**Data in this exercise**
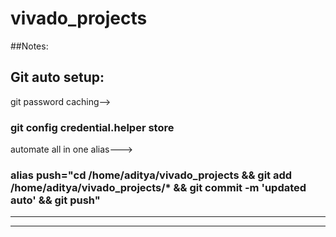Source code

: # vivado_projects

##Notes:

Git auto setup:
------------------------------------------
git password caching-->
### git config credential.helper store
automate all in one alias--->
### alias push="cd /home/aditya/vivado_projects && git add /home/aditya/vivado_projects/* && git commit -m 'updated auto' && git push"
------------------------------------------
------------------------------------------
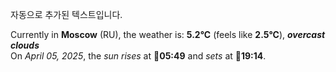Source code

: 
자동으로 추가된 텍스트입니다.

<!--START_SECTION:weather:moscow-->
Currently in **Moscow** (RU), the weather is: **5.2°C** (feels like **2.5°C**), ***overcast clouds***<br/>
On *April 05, 2025*, the *sun rises* at 🌅**05:49** and *sets* at 🌇**19:14**.
<!--END_SECTION:weather-->
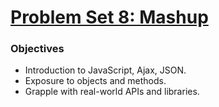 # [Problem Set 8: Mashup](http://cdn.cs50.net/2016/x/psets/6/pset6/pset6.html)

### Objectives
- Introduction to JavaScript, Ajax, JSON.
- Exposure to objects and methods.
- Grapple with real-world APIs and libraries.
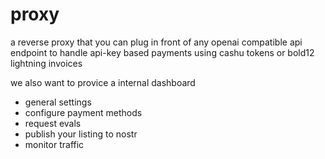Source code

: # proxy

a reverse proxy that you can plug in front of any openai compatible api endpoint
to handle api-key based payments using cashu tokens or bold12 lightning invoices

we also want to provice a internal dashboard
- general settings
- configure payment methods
- request evals
- publish your listing to nostr
- monitor traffic
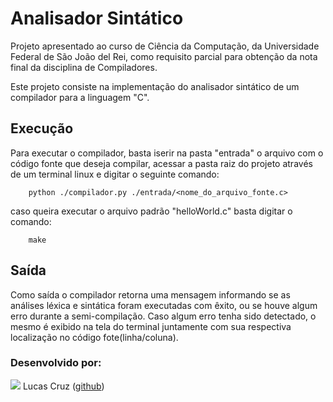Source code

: # Analisador Sintático
Projeto apresentado ao curso de Ciência da Computação, da
Universidade Federal de São João del Rei, como requisito parcial
para obtenção da nota final da disciplina de Compiladores.

Este projeto consiste na implementação do analisador sintático de
um compilador para a linguagem "C".

## Execução
Para executar o compilador, basta iserir na pasta "entrada" o arquivo com
o código fonte que deseja compilar, acessar a pasta raiz do projeto
através de um terminal linux e digitar o seguinte comando:

        python ./compilador.py ./entrada/<nome_do_arquivo_fonte.c>

caso queira executar o arquivo padrão "helloWorld.c" basta digitar o comando:

        make

## Saída
Como saída o compilador retorna uma mensagem informando se as análises léxica
e sintática foram executadas com êxito, ou se houve algum erro durante a
semi-compilação. Caso algum erro tenha sido detectado, o mesmo é exibido
na tela do terminal juntamente com sua respectiva localização no código
fote(linha/coluna).

### Desenvolvido por:
![](https://github.com/Lucasgscruz.png?size=100)
Lucas Cruz ([github](https://github.com/lucasgscruz))

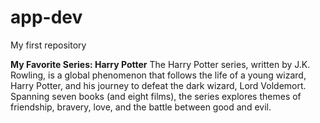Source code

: # app-dev
My first repository

**My Favorite Series: Harry Potter**
The Harry Potter series, written by J.K. Rowling, is a global phenomenon that follows the life of a young wizard, Harry Potter, and his journey to defeat the dark wizard, Lord Voldemort. Spanning seven books (and eight films), the series explores themes of friendship, bravery, love, and the battle between good and evil.
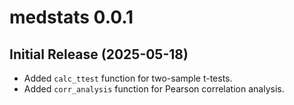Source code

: # medstats 0.0.1

## Initial Release (2025-05-18)

- Added `calc_ttest` function for two-sample t-tests.
- Added `corr_analysis` function for Pearson correlation analysis.
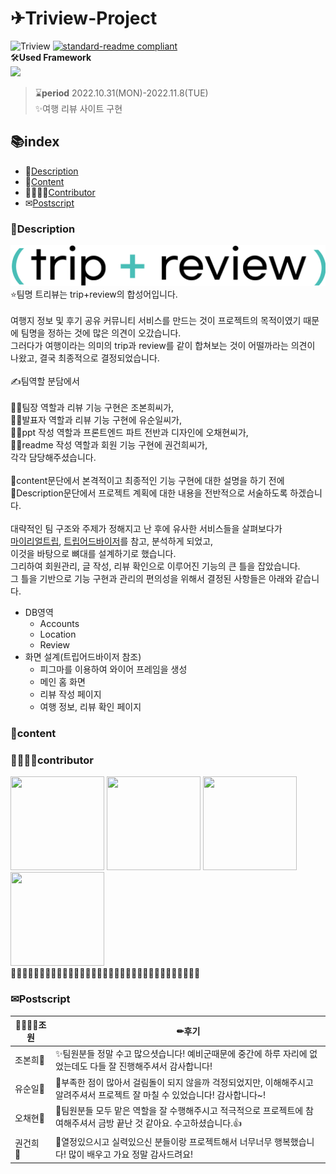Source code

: # ✈Triview-Project

![Triview](https://img.shields.io/badge/Team-Triview-3879ff)
[![standard-readme compliant](https://img.shields.io/badge/readme%20style-standard-brightgreen.svg?style=flat-square)](https://github.com/RichardLitt/standard-readme)
<br>🛠**Used Framework**<br>
<img src="https://img.shields.io/badge/Django-092E20?style=for-the-badge&logo=Django&logoColor=white"><br>

> ⌛**period** 2022.10.31(MON)-2022.11.8(TUE)<br>
> ✨여행 리뷰 사이트 구현<br>

## 📚index

-   📃[Description](#Description)
-   📘[Content](#content)
-   👨‍👩‍👧‍👧[Contributor](#contributor)
-   ✉[Postscript](#Postscript)

### 📃Description

![Triview](tripreview.png)
⭐팀명 트리뷰는 trip+review의 합성어입니다.<br>
<br>
여행지 정보 및 후기 공유 커뮤니티 서비스를 만드는 것이 프로젝트의 목적이였기 때문에 팀명을 정하는 것에 많은 의견이 오갔습니다.<br>
그러다가 여행이라는 의미의 trip과 review를 같이 합쳐보는 것이 어떨까라는 의견이 나왔고, 결국 최종적으로 결정되었습니다.<br>
<br>
✍팀역할 분담에서<br>
<br>
🦄✨팀장 역할과 리뷰 기능 구현은 조본희씨가,<br>
🐨🌿발표자 역할과 리뷰 기능 구현에 유순일씨가,<br>
🐰🥕ppt 작성 역할과 프론트엔드 파트 전반과 디자인에 오채현씨가,<br>
🦝🍏readme 작성 역할과 회원 기능 구현에 권건희씨가,<br>
각각 담당해주셨습니다.<br>
<br>
📘content문단에서 본격적이고 최종적인 기능 구현에 대한 설명을 하기 전에<br>
📃Description문단에서 프로젝트 계획에 대한 내용을 전반적으로 서술하도록 하겠습니다.<br>
<br>
대략적인 팀 구조와 주제가 정해지고 난 후에 유사한 서비스들을 살펴보다가<br>
[마이리얼트립](https://www.myrealtrip.com/), [트립어드바이저](https://www.tripadvisor.co.kr/)를 참고, 분석하게 되었고,<br>
이것을 바탕으로 뼈대를 설계하기로 했습니다.<br>
그리하여 회원관리, 글 작성, 리뷰 확인으로 이루어진 기능의 큰 틀을 잡았습니다.<br>
그 틀을 기반으로 기능 구현과 관리의 편의성을 위해서 결정된 사항들은 아래와 같습니다.

-   DB영역
    -   Accounts
    -   Location
    -   Review
        <br>
-   화면 설계(트립어드바이저 참조)
    -   피그마를 이용하여 와이어 프레임을 생성
    -   메인 홈 화면
    -   리뷰 작성 페이지
    -   여행 정보, 리뷰 확인 페이지

### 📘content

### 👨‍👩‍👧‍👧contributor

<a href="https://github.com/Bonbon315"><img src="https://avatars.githubusercontent.com/u/108643294?v=4" width="150" height="150"/></a>
<a href="https://github.com/chaehyun-oh"><img src="https://avatars.githubusercontent.com/u/108640873?v=4" width="150" height="150"/></a>
<a href="https://github.com/yoosoonil"><img src="https://avatars.githubusercontent.com/u/97111793?v=4" width="150" height="150"/></a>
<a href="https://github.com/Gkhy"><img src="https://avatars.githubusercontent.com/u/108653266?v=4" width="150" height="150"/></a>
<br>🌳🌷🌼🌻🌷🌼🌻🌷🌼🌻🌷🌼🌻🌷🌼🌻🌷🌼🌻🌷🌼🌻🌷🌼🌻🌷🌼🌻🌷🌼🌻🌷🌳

### ✉Postscript

| 👨‍👩‍👧‍👧조원         | ✏후기                                                                                                                        |
| -------------- | ---------------------------------------------------------------------------------------------------------------------------- |
| 조본희🦄       | ✨팀원분들 정말 수고 많으셧습니다! 예비군때문에 중간에 하루 자리에 없었는데도 다들 잘 진행해주셔서 감사합니다!               |
| 유순일🐨       | 🌿부족한 점이 많아서 걸림돌이 되지 않을까 걱정되었지만, 이해해주시고 알려주셔서 프로젝트 잘 마칠 수 있었습니다! 감사합니다~! |
| 오채현🐰       | 🥕팀원분들 모두 맡은 역할을 잘 수행해주시고 적극적으로 프로젝트에 참여해주셔서 금방 끝난 것 같아요. 수고하셨습니다.👍        |
| 권건희🦝&nbsp; | 🍏열정있으시고 실력있으신 분들이랑 프로젝트해서 너무너무 행복했습니다! 많이 배우고 가요 정말 감사드려요!                     |
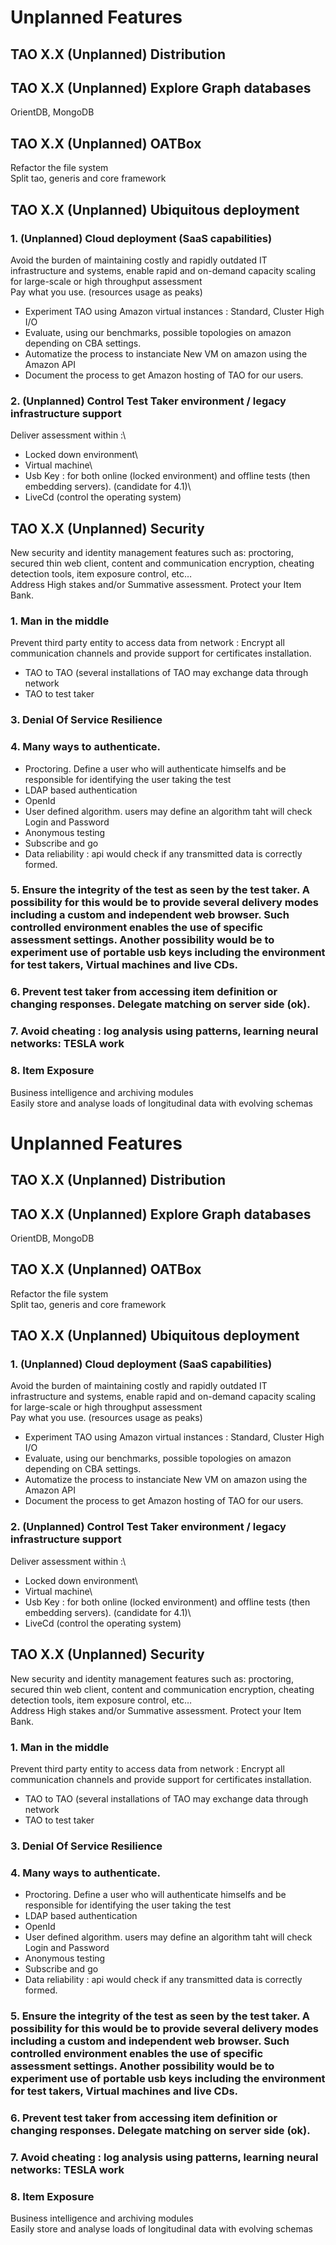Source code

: <!--
author:
    - 'Patrick Plichart'
created_at: '2013-05-21 10:05:12'
updated_at: '2013-05-21 10:05:12'
-->

Unplanned Features
==================

TAO X.X (Unplanned) Distribution
--------------------------------

TAO X.X (Unplanned) Explore Graph databases
-------------------------------------------

OrientDB, MongoDB

TAO X.X (Unplanned) OATBox
--------------------------

Refactor the file system\
Split tao, generis and core framework

TAO X.X (Unplanned) Ubiquitous deployment
-----------------------------------------

### 1. (Unplanned) Cloud deployment (SaaS capabilities)

Avoid the burden of maintaining costly and rapidly outdated IT infrastructure and systems, enable rapid and on-demand capacity scaling for large-scale or high throughput assessment\
Pay what you use. (resources usage as peaks)

-   Experiment TAO using Amazon virtual instances : Standard, Cluster High I/O
-   Evaluate, using our benchmarks, possible topologies on amazon depending on CBA settings.
-   Automatize the process to instanciate New VM on amazon using the Amazon API
-   Document the process to get Amazon hosting of TAO for our users.

### 2. (Unplanned) Control Test Taker environment / legacy infrastructure support

Deliver assessment within :\
- Locked down environment\
- Virtual machine\
- Usb Key : for both online (locked environment) and offline tests (then embedding servers). (candidate for 4.1)\
- LiveCd (control the operating system)

TAO X.X (Unplanned) Security
----------------------------

New security and identity management features such as: proctoring, secured thin web client, content and communication encryption, cheating detection tools, item exposure control, etc…\
Address High stakes and/or Summative assessment. Protect your Item Bank.

### 1. Man in the middle

Prevent third party entity to access data from network : Encrypt all communication channels and provide support for certificates installation.

-   TAO to TAO (several installations of TAO may exchange data through network
-   TAO to test taker

### 3. Denial Of Service Resilience

### 4. Many ways to authenticate.

-   Proctoring. Define a user who will authenticate himselfs and be responsible for identifying the user taking the test
-   LDAP based authentication
-   OpenId
-   User defined algorithm. users may define an algorithm taht will check Login and Password
-   Anonymous testing
-   Subscribe and go
-   Data reliability : api would check if any transmitted data is correctly formed.

### 5. Ensure the integrity of the test as seen by the test taker. A possibility for this would be to provide several delivery modes including a custom and independent web browser. Such controlled environment enables the use of specific assessment settings. Another possibility would be to experiment use of portable usb keys including the environment for test takers, Virtual machines and live CDs.

### 6. Prevent test taker from accessing item definition or changing responses. Delegate matching on server side (ok).

### 7. Avoid cheating : log analysis using patterns, learning neural networks: TESLA work

### 8. Item Exposure

Business intelligence and archiving modules\
Easily store and analyse loads of longitudinal data with evolving schemas

Unplanned Features
==================

TAO X.X (Unplanned) Distribution
--------------------------------

TAO X.X (Unplanned) Explore Graph databases
-------------------------------------------

OrientDB, MongoDB

TAO X.X (Unplanned) OATBox
--------------------------

Refactor the file system\
Split tao, generis and core framework

TAO X.X (Unplanned) Ubiquitous deployment
-----------------------------------------

### 1. (Unplanned) Cloud deployment (SaaS capabilities)

Avoid the burden of maintaining costly and rapidly outdated IT infrastructure and systems, enable rapid and on-demand capacity scaling for large-scale or high throughput assessment\
Pay what you use. (resources usage as peaks)

-   Experiment TAO using Amazon virtual instances : Standard, Cluster High I/O
-   Evaluate, using our benchmarks, possible topologies on amazon depending on CBA settings.
-   Automatize the process to instanciate New VM on amazon using the Amazon API
-   Document the process to get Amazon hosting of TAO for our users.

### 2. (Unplanned) Control Test Taker environment / legacy infrastructure support

Deliver assessment within :\
- Locked down environment\
- Virtual machine\
- Usb Key : for both online (locked environment) and offline tests (then embedding servers). (candidate for 4.1)\
- LiveCd (control the operating system)

TAO X.X (Unplanned) Security
----------------------------

New security and identity management features such as: proctoring, secured thin web client, content and communication encryption, cheating detection tools, item exposure control, etc…\
Address High stakes and/or Summative assessment. Protect your Item Bank.

### 1. Man in the middle

Prevent third party entity to access data from network : Encrypt all communication channels and provide support for certificates installation.

-   TAO to TAO (several installations of TAO may exchange data through network
-   TAO to test taker

### 3. Denial Of Service Resilience

### 4. Many ways to authenticate.

-   Proctoring. Define a user who will authenticate himselfs and be responsible for identifying the user taking the test
-   LDAP based authentication
-   OpenId
-   User defined algorithm. users may define an algorithm taht will check Login and Password
-   Anonymous testing
-   Subscribe and go
-   Data reliability : api would check if any transmitted data is correctly formed.

### 5. Ensure the integrity of the test as seen by the test taker. A possibility for this would be to provide several delivery modes including a custom and independent web browser. Such controlled environment enables the use of specific assessment settings. Another possibility would be to experiment use of portable usb keys including the environment for test takers, Virtual machines and live CDs.

### 6. Prevent test taker from accessing item definition or changing responses. Delegate matching on server side (ok).

### 7. Avoid cheating : log analysis using patterns, learning neural networks: TESLA work

### 8. Item Exposure

Business intelligence and archiving modules\
Easily store and analyse loads of longitudinal data with evolving schemas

**Your assignment**
Transcribe, word for word, the lines of the listing above from the one that contains "- request evals" through the one that contains "Universidade Federal de", keeping both ends and dropping the pictures.

**Response to this task**
- request evals
- publish your listing to nostr
- monitor traffic
Source code

: # Analisador Sintático
Projeto apresentado ao curso de Ciência da Computação, da
Universidade Federal de São João del Rei, como requisito parcial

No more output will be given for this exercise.